Current Issue #488

Hunger Makes Me a Modern Girl Review

Hunger Makes Me a Modern Girl Review

As far as the members of US three-piece indie–punk outfit Sleater–Kinney knew, they would never reunite once they went on what they officially called a hiatus at the end of their 2006 tour.

In her memoir, Hunger Makes Me a Modern Girl (a lyric from the band’s song Modern Girl), guitarist and singer Carrie Brownstein shoulders the blame for putting an end to the band.

Ahead of a show in Brussels, during the European leg of that last tour, worn–out, wracked with self–loathing and debilitated physically and emotionally by a bout of stress–driven shingles, Brownstein took to herself with her own fists.

Band mates Corin Tucker and Janet Weiss were horrified. It was the culmination of years of uncompromising dedication to the band and to its ideologies and ethics. Brownstein could no longer face being tied to the collective identity of the band that had been her home for more than a decade.

Hunger Makes Me a Modern Girl traces the parts of Brownstein’s life that gave shape to the person that would become so utterly consumed by her band: her not–quite– right suburban childhood in Redmond, Washington, her move into the powerful feminist punk music community of Olympia where Sleater–Kinney was formed, through the writing and recording of their albums (satisfying the Sleater–Kinney completist’s needs), the difficulties and joys of touring, the need to continue resisting the everyday sexism of the music industry, the band’s collapse and the days of powerful grief that followed.
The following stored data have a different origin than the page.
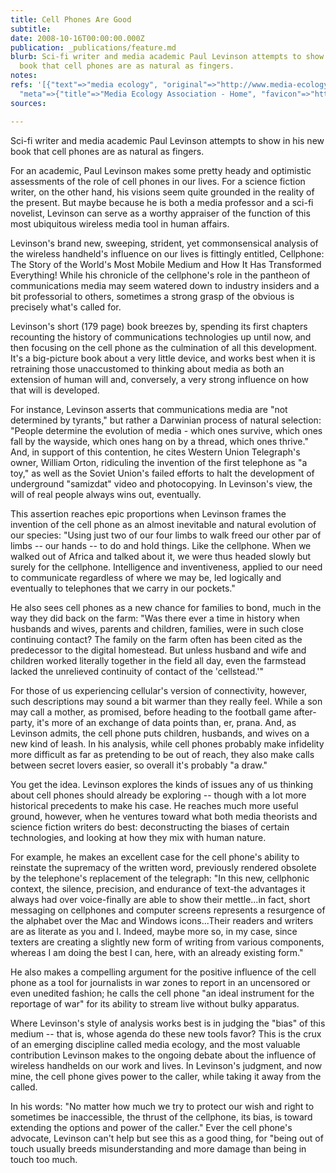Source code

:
 ```yaml
---
title: Cell Phones Are Good
subtitle: 
date: 2008-10-16T00:00:00.000Z
publication: _publications/feature.md
blurb: Sci-fi writer and media academic Paul Levinson attempts to show in his new
  book that cell phones are as natural as fingers.
notes: 
refs: '[{"text"=>"media ecology", "original"=>"http://www.media-ecology.org/", "archive"=>"http://web.archive.org/web/20200725065810/https://www.media-ecology.org/",
  "meta"=>{"title"=>"Media Ecology Association - Home", "favicon"=>"http://www.media-ecology.org/Resources/Pictures/Favicon/favicon-16x16.png"}}]'
sources: 

---
```

Sci-fi writer and media academic Paul Levinson attempts to show in his new book that cell phones are as natural as fingers.

  
For an academic, Paul Levinson makes some pretty heady and optimistic assessments of the role of cell phones in our lives. For a science fiction writer, on the other hand, his visions seem quite grounded in the reality of the present. But maybe because he is both a media professor and a sci-fi novelist, Levinson can serve as a worthy appraiser of the function of this most ubiquitous wireless media tool in human affairs.

Levinson's brand new, sweeping, strident, yet commonsensical analysis of the wireless handheld's influence on our lives is fittingly entitled, Cellphone: The Story of the World's Most Mobile Medium and How It Has Transformed Everything! While his chronicle of the cellphone's role in the pantheon of communications media may seem watered down to industry insiders and a bit professorial to others, sometimes a strong grasp of the obvious is precisely what's called for.

Levinson's short (179 page) book breezes by, spending its first chapters recounting the history of communications technologies up until now, and then focusing on the cell phone as the culmination of all this development. It's a big-picture book about a very little device, and works best when it is retraining those unaccustomed to thinking about media as both an extension of human will and, conversely, a very strong influence on how that will is developed.

For instance, Levinson asserts that communications media are "not determined by tyrants," but rather a Darwinian process of natural selection: "People determine the evolution of media - which ones survive, which ones fall by the wayside, which ones hang on by a thread, which ones thrive." And, in support of this contention, he cites Western Union Telegraph's owner, William Orton, ridiculing the invention of the first telephone as "a toy," as well as the Soviet Union's failed efforts to halt the development of underground "samizdat" video and photocopying. In Levinson's view, the will of real people always wins out, eventually.

This assertion reaches epic proportions when Levinson frames the invention of the cell phone as an almost inevitable and natural evolution of our species: "Using just two of our four limbs to walk freed our other par of limbs -- our hands -- to do and hold things. Like the cellphone. When we walked out of Africa and talked about it, we were thus headed slowly but surely for the cellphone. Intelligence and inventiveness, applied to our need to communicate regardless of where we may be, led logically and eventually to telephones that we carry in our pockets."

He also sees cell phones as a new chance for families to bond, much in the way they did back on the farm: "Was there ever a time in history when husbands and wives, parents and children, families, were in such close continuing contact? The family on the farm often has been cited as the predecessor to the digital homestead. But unless husband and wife and children worked literally together in the field all day, even the farmstead lacked the unrelieved continuity of contact of the 'cellstead.'"

For those of us experiencing cellular's version of connectivity, however, such descriptions may sound a bit warmer than they really feel. While a son may call a mother, as promised, before heading to the football game after-party, it's more of an exchange of data points than, er, prana. And, as Levinson admits, the cell phone puts children, husbands, and wives on a new kind of leash. In his analysis, while cell phones probably make infidelity more difficult as far as pretending to be out of reach, they also make calls between secret lovers easier, so overall it's probably "a draw."

You get the idea. Levinson explores the kinds of issues any of us thinking about cell phones should already be exploring -- though with a lot more historical precedents to make his case. He reaches much more useful ground, however, when he ventures toward what both media theorists and science fiction writers do best: deconstructing the biases of certain technologies, and looking at how they mix with human nature.

For example, he makes an excellent case for the cell phone's ability to reinstate the supremacy of the written word, previously rendered obsolete by the telephone's replacement of the telegraph: "In this new, cellphonic context, the silence, precision, and endurance of text-the advantages it always had over voice-finally are able to show their mettle...in fact, short messaging on cellphones and computer screens represents a resurgence of the alphabet over the Mac and Windows icons...Their readers and writers are as literate as you and I. Indeed, maybe more so, in my case, since texters are creating a slightly new form of writing from various components, whereas I am doing the best I can, here, with an already existing form."

He also makes a compelling argument for the positive influence of the cell phone as a tool for journalists in war zones to report in an uncensored or even unedited fashion; he calls the cell phone "an ideal instrument for the reportage of war" for its ability to stream live without bulky apparatus.

Where Levinson's style of analysis works best is in judging the "bias" of this medium -- that is, whose agenda do these new tools favor? This is the crux of an emerging discipline called media ecology, and the most valuable contribution Levinson makes to the ongoing debate about the influence of wireless handhelds on our work and lives. In Levinson's judgment, and now mine, the cell phone gives power to the caller, while taking it away from the called.

In his words: "No matter how much we try to protect our wish and right to sometimes be inaccessible, the thrust of the cellphone, its bias, is toward extending the options and power of the caller." Ever the cell phone's advocate, Levinson can't help but see this as a good thing, for "being out of touch usually breeds misunderstanding and more damage than being in touch too much.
For an Australian reader, it’s something of a thrill to read an account (and see a photo) of Brownstein and Tucker’s
 first gig as Sleater–Kinney in Sydney, and the on–the–fly recording of their first album in then–drummer Laura MacFarlane’s Melbourne share house the night before Brownstein and Tucker flew out of the country.

Brownstein is at pains to emphasise how deeply unglamourous the life of the band was in those early days – a theme that continues through the book. The rock life for people who take their music as seriously as Brownstein and company is not lucrative.

If ever an artist from rock’s more uncompromising edge has become subsumed into the mainstream of culture,
 it is Carrie Brownstein. These days, more often than not, she is billed as one of the stars of the satirical sketch comedy series Portlandia, who also just happens to play
 in a rock band. (It’s no small coincidence that this book has appeared just as Sleater–Kinney have reformed and are touring to support their – very excellent – new album.)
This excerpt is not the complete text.